Tout commence en mai 2012. Cette année là, contre toutes attentes, la Métropole européenne de Lille (MEL) choisit Alstom et le groupement Egis Rail – Systra pour la modernisation de la ligne 1. L’enveloppe de ce chantier géant s’élève à 660 millions d’euros, dont 266,9 millions pour les seules nouvelles rames. La surprise est d’autant plus grande que l’offre du concurrent Siemens est de 11 millions d’euros moins chère et que la multinationale allemande maîtrise parfaitement la technologie depuis qu’elle a « avalé » Matra, le constructeur du VAL. Le ton enfle, les recours juridiques pleuvent. Mais rien n’y change. Dépité, Siemens France finit par rapatrier ses équipes de Ronchin vers Toulouse où se concentre désormais toute son activité métro automatique. Dommage pour les dizaines d’emplois de cadres perdus au passage par la métropole de Lille…

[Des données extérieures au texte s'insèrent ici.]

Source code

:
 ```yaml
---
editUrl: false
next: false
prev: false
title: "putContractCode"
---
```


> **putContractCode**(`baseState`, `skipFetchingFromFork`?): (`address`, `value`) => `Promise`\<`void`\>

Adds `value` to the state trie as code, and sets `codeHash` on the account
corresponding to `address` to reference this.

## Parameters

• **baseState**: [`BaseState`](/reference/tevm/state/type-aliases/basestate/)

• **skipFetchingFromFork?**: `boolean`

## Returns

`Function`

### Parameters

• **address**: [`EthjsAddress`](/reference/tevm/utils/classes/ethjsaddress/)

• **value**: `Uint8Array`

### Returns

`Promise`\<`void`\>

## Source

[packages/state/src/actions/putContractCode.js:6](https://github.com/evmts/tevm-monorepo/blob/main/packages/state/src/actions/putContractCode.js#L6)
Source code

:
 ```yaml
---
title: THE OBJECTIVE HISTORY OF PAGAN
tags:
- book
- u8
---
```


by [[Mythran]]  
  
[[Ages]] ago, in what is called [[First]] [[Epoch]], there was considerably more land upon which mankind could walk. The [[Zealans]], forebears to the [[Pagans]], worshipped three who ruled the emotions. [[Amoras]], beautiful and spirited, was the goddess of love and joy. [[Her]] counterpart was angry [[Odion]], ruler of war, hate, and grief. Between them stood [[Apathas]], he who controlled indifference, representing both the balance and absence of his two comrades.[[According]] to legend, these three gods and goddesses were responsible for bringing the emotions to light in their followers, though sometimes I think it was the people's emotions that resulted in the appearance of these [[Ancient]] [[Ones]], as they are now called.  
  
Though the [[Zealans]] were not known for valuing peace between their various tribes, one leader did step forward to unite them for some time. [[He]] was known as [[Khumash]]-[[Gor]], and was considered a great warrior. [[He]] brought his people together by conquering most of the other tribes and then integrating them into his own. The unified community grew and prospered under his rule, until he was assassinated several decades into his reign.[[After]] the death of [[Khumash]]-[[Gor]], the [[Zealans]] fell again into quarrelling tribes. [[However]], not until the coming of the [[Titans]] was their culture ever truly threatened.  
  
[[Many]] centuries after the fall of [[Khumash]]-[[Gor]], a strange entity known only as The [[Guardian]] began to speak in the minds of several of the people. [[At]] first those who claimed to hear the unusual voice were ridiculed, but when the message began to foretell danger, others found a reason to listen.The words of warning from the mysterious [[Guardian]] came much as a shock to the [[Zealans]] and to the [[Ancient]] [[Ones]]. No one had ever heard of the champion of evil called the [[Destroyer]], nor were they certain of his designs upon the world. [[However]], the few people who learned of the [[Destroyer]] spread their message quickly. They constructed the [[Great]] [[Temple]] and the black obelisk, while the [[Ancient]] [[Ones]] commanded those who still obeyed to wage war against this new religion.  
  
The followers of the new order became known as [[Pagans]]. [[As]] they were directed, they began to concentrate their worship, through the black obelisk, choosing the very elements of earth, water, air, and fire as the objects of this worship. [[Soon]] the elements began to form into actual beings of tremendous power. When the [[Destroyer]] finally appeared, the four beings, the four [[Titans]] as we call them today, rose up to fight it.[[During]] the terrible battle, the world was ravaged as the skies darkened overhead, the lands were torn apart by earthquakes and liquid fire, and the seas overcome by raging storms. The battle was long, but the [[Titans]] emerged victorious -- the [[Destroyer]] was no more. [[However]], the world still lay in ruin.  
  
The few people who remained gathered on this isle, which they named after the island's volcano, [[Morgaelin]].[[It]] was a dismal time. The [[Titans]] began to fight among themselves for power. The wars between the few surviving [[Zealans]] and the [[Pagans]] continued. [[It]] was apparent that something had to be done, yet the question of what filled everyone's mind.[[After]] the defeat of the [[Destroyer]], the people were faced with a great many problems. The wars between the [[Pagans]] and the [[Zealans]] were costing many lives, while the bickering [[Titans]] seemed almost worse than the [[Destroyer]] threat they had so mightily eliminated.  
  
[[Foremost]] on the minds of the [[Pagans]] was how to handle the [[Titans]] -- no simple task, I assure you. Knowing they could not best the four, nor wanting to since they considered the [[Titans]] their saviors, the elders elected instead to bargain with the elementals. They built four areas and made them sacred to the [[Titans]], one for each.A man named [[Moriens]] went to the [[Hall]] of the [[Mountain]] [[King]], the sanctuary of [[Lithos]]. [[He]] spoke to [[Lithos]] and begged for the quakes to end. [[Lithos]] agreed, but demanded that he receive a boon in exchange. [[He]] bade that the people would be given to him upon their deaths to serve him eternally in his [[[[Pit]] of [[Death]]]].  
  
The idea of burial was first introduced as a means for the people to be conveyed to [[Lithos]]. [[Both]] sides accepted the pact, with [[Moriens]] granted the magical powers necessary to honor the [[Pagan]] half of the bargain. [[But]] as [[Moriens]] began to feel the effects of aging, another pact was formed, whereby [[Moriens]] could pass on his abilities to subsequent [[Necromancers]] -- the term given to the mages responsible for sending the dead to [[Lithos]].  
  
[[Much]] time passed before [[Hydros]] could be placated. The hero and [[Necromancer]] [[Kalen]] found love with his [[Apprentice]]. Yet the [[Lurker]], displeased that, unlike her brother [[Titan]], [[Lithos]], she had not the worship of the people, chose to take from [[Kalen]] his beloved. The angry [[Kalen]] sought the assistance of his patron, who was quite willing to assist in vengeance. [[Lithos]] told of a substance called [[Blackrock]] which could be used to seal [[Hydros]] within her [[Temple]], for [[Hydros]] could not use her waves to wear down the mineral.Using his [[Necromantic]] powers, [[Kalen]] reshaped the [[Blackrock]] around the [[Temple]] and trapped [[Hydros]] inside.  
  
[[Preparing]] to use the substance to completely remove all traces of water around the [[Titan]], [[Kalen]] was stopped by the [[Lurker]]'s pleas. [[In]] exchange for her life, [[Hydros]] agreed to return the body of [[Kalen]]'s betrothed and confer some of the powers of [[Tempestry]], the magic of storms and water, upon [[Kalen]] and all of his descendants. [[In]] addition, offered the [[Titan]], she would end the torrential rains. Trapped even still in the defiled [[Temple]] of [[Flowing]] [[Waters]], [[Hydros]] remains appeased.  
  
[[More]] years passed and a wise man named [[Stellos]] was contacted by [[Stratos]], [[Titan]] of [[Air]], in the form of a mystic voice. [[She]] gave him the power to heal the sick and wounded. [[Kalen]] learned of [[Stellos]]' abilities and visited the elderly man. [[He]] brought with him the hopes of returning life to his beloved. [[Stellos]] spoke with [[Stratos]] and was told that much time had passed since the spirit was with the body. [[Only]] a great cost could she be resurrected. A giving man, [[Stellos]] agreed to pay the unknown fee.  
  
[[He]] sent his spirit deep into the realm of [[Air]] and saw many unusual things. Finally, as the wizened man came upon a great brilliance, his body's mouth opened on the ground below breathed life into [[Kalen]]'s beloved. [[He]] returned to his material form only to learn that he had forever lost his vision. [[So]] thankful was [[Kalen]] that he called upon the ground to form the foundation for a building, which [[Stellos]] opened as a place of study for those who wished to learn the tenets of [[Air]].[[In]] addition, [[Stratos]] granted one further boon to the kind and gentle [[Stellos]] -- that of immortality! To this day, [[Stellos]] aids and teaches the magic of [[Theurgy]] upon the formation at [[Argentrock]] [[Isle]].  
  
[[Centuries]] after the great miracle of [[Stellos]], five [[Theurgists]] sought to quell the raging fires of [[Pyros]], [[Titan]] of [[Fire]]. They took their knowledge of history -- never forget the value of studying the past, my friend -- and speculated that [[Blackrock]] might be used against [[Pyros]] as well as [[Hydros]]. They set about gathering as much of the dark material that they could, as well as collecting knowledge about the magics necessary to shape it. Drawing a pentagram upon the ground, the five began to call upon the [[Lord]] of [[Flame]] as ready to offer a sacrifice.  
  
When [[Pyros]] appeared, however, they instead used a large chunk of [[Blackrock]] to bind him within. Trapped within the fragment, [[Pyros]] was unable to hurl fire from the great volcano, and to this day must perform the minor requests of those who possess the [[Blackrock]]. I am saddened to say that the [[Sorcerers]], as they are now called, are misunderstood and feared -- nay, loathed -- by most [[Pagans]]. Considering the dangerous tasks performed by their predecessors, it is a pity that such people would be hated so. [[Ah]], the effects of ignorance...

Alstom, le champion français souvent considéré comme l’enfant gâté des collectivités, a été choisi pour son « faible coût de fonctionnement sur le long terme » et pour un « système de pilotage automatique offrant une grande souplesse d’exploitation. » Cocasse quand on sait que c’est exactement là où le bât blesse aujourd’hui ! C’est à l’usine de Petite‐Forêt, près de Valenciennes, que les 27 rames doivent être construites. A ce jour, seules quatre l’ont été. Mais aucune n’a été réceptionnée en raison de défaillances sur les systèmes de guidage automatique fabriqués, eux, à Saint‐Ouen, en région parisienne. Le blocage intervient au plus mauvais moment. Car le plan de charge de l’usine nordiste est au plus bas, au point que des mesures de chômage partiel ont été prises. Alstom a‑t‐il surestimé ses capacités ? Tout le laisse croire.

Lorsqu’il arrive aux commandes de la MEL, en mars 2014, le président Damien Castelain hérite de la « patate chaude ». Et quand il constate qu’Alstom ne lui donne aucune précision sur un nouveau calendrier prévisionnel, il finit par voire rouge. En cas de retard, rappelle‐t‐il, le contrat prévoit le versement d’une pénalité maximale de 53,4 millions d’euros ! La colère de Damien Castelain est d’autant plus grande que Transpole, l’exploitant du réseau, lui réclame 11 millions d’euros d’indemnités pour compenser le manque de recettes d’exploitation liées… à la non‐livraison des rames « boa ».  Ainsi, le total des voyages effectués sur l’ensemble du réseau Transpole culmine à 175 millions de voyages alors que les projections tablaient sur 230 millions dès 2017.

« Quelques têtes, et non des moindres, tombent à quelques mois d’intervalle »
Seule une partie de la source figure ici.